Find the minimum order Butterworth lowpass filter whose attenuation isn't bigger than 2 dB at 5 rad/s and has 10 dB at 8 rad/s, 20 dB at 10 rad/s, and 40dB at 30 rad/s, then do it for Chebyshev filter.

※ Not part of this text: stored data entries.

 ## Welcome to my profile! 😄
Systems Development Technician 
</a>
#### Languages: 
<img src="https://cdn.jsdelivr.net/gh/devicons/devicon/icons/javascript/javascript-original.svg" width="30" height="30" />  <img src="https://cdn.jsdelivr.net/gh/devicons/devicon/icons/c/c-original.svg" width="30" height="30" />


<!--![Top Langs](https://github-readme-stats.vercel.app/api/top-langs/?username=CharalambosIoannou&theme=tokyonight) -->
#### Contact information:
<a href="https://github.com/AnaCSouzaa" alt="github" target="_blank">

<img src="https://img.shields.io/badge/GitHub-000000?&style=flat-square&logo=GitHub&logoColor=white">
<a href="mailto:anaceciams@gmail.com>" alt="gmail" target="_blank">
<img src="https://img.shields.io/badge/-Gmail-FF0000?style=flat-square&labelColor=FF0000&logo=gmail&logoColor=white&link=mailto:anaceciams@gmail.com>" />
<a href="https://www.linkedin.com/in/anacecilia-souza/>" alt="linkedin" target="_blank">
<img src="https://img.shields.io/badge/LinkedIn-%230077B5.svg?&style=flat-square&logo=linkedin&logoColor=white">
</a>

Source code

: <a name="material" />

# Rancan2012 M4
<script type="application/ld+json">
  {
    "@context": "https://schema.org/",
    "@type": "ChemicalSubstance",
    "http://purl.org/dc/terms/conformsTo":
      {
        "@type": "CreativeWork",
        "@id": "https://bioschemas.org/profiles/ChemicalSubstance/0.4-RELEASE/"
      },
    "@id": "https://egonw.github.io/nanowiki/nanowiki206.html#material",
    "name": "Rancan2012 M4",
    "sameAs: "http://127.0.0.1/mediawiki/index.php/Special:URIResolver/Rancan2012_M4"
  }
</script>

$$ \omega_p=5 \frac{\mathrm{rad}}{\mathrm{s}}\,,\, \omega_1=8 \frac{\mathrm{rad}}{\mathrm{s}} \,,\, \omega_2=10 \frac{\mathrm{rad}}{\mathrm{s}} \,,\, \omega_3=30 \frac{\mathrm{rad}}{\mathrm{s}} \\ A_p=2 \mathrm{dB} \,,\, A_{s_1}=10 \mathrm{dB} \,,\, A_{s_2}=20 \mathrm{dB} \,,\, A_{s_3}=40 \mathrm{dB} $$
$$\begin{align} A_p&=10\log(1+\varepsilon^2-1) \\ \varepsilon^2&=10^{\frac{A_p}{10}}-1=10^{\frac{2}{10}}-1=0.5849 \\ A_s&=10\log(1+\varepsilon^2 V_s^{2n} ) \\ n&=\frac{\log\sqrt{10^{\frac{As}{10}}-\frac{1}{\varepsilon^2 }}}{\log V_s} \\ n_1&=\frac{\log\sqrt{10^{0.1*12}-\frac{1}{\varepsilon^2}}}{\log\frac{8}{5}}=2.8\rightarrow 3 \\ n_2&=\frac{\log\sqrt{10^{0.1*22}-\frac{1}{\varepsilon^2}}}{\log\frac{10}{5}}=3.6\rightarrow 4 \\ n_3&=\frac{\log\sqrt{10^{0.1*42}-\frac{1}{\varepsilon^2}}}{\log\frac{30}{5}}=2.6\rightarrow 3 \end{align}$$
I think I got Butterworth results OK, but how do I do Chebyshev?